[EXERCISE PROMPT] In how many lines of the listing does the word "margin" appear? Reply with the number only.

[DATASET ENTRIES]
>>>

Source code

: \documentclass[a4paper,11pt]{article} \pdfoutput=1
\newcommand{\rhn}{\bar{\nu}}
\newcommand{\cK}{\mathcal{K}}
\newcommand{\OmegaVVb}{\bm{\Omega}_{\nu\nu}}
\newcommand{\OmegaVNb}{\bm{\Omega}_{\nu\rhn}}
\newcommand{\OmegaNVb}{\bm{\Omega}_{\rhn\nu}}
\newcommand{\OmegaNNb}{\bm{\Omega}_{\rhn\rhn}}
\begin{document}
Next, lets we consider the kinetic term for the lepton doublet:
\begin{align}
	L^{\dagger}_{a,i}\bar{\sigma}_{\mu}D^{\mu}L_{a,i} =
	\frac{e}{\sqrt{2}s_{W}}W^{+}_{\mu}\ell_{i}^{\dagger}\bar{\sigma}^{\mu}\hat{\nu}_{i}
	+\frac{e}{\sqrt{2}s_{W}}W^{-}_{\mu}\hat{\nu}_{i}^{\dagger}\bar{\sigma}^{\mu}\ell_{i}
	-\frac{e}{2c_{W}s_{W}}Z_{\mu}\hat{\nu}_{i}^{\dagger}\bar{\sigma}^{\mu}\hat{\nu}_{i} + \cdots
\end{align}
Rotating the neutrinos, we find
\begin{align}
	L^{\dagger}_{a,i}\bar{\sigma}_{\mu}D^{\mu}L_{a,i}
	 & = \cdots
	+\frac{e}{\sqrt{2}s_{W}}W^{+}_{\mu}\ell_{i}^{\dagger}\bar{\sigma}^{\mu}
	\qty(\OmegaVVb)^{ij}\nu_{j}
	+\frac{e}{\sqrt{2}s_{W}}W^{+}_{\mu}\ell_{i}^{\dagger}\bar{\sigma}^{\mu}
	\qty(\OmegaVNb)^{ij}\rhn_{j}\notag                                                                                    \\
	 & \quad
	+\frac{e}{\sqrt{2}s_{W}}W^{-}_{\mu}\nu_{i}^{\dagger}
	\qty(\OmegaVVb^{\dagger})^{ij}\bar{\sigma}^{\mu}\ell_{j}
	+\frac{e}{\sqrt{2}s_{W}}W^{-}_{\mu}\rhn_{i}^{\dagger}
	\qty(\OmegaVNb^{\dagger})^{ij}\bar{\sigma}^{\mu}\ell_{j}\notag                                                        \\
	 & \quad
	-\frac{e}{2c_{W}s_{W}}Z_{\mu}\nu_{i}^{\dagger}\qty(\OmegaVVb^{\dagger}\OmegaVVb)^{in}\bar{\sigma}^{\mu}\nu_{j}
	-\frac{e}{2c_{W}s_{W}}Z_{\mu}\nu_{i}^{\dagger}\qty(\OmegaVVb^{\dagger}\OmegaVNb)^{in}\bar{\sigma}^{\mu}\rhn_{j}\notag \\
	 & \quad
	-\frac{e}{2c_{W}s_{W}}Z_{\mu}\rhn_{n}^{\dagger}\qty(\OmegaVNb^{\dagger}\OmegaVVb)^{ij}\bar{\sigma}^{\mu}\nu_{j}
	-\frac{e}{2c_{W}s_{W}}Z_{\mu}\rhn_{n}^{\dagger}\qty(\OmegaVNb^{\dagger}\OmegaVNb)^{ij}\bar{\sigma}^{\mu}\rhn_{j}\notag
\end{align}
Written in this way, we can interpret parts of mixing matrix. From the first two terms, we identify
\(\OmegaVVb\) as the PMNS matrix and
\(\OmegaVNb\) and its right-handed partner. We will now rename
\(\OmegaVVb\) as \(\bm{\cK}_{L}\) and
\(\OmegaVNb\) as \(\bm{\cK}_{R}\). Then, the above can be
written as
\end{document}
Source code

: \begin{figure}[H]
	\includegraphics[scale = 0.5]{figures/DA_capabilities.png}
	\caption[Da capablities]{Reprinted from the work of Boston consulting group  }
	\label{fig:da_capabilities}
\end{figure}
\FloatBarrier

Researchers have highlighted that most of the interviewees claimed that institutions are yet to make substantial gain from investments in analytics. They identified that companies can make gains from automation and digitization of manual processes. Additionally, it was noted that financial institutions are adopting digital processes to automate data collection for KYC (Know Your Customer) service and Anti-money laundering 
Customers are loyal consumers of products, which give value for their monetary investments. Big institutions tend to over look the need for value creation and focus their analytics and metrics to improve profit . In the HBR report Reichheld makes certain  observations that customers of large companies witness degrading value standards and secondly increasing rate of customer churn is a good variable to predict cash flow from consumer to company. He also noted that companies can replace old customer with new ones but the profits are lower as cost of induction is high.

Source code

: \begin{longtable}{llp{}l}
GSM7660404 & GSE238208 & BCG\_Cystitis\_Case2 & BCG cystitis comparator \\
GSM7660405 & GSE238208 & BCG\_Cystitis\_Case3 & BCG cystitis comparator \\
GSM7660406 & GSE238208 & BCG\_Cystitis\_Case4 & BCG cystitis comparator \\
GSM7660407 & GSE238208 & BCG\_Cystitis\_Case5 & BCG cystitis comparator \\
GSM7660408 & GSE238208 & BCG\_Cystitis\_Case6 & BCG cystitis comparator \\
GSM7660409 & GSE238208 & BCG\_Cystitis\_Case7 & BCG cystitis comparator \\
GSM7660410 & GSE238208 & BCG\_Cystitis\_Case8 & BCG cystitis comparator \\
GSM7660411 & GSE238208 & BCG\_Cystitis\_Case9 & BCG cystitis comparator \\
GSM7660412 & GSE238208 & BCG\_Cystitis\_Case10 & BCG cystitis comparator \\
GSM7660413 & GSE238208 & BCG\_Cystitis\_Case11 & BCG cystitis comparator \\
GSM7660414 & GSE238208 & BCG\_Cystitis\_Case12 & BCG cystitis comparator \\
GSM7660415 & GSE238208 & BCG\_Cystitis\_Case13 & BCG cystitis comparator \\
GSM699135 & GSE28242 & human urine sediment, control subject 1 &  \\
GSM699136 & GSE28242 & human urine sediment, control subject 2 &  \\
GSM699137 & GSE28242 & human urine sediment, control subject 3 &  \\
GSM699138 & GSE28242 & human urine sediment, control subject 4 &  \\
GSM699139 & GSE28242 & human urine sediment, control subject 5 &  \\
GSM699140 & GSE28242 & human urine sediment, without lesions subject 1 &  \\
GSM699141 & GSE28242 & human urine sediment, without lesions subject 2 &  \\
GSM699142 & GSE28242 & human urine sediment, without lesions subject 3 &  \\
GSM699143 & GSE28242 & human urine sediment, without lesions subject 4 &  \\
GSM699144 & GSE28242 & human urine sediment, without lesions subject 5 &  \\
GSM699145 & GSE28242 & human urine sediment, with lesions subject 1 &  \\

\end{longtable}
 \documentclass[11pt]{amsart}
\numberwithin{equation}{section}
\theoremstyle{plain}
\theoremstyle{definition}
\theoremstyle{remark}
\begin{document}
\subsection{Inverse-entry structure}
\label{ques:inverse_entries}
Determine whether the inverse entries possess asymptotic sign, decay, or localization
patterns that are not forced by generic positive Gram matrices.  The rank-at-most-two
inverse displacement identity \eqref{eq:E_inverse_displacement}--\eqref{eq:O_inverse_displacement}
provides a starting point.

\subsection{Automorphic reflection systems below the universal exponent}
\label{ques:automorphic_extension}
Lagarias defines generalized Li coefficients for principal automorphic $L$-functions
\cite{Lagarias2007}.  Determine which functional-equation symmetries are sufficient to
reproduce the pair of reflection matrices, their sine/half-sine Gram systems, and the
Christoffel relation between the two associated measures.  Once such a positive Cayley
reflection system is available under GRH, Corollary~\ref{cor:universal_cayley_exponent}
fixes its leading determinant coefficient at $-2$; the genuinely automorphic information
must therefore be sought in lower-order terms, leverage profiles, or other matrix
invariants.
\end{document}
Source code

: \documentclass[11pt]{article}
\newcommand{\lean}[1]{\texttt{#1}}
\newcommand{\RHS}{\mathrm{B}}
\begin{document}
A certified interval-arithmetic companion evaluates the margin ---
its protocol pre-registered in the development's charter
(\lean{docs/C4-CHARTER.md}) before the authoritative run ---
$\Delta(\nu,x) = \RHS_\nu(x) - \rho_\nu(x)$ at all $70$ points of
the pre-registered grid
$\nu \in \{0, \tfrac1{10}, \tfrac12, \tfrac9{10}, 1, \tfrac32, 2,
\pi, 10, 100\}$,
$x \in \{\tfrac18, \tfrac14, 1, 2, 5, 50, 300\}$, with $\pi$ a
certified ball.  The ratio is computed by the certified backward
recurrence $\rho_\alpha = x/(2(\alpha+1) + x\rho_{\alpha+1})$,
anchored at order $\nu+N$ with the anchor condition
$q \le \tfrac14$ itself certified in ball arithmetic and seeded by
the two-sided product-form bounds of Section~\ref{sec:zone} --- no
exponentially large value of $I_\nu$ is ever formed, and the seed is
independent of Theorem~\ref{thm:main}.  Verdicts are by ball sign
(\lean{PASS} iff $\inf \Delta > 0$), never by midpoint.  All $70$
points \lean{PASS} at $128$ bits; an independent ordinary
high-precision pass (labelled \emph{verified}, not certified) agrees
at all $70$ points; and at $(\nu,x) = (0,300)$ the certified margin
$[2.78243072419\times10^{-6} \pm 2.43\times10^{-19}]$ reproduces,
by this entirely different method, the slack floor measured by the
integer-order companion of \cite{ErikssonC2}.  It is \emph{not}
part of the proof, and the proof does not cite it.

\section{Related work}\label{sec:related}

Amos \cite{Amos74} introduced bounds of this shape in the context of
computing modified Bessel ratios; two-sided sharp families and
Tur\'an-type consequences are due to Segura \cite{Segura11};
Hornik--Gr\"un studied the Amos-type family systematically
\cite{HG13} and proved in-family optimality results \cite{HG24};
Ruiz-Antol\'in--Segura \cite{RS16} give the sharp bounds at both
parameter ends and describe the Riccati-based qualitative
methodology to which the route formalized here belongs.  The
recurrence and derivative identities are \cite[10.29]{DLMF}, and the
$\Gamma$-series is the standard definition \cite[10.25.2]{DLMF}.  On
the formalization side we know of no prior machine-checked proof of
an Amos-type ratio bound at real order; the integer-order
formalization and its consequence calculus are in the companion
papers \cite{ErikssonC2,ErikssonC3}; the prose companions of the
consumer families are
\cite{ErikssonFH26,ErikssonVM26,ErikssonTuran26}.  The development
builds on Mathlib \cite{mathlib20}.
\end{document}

<<<

[TASK RESULT] 2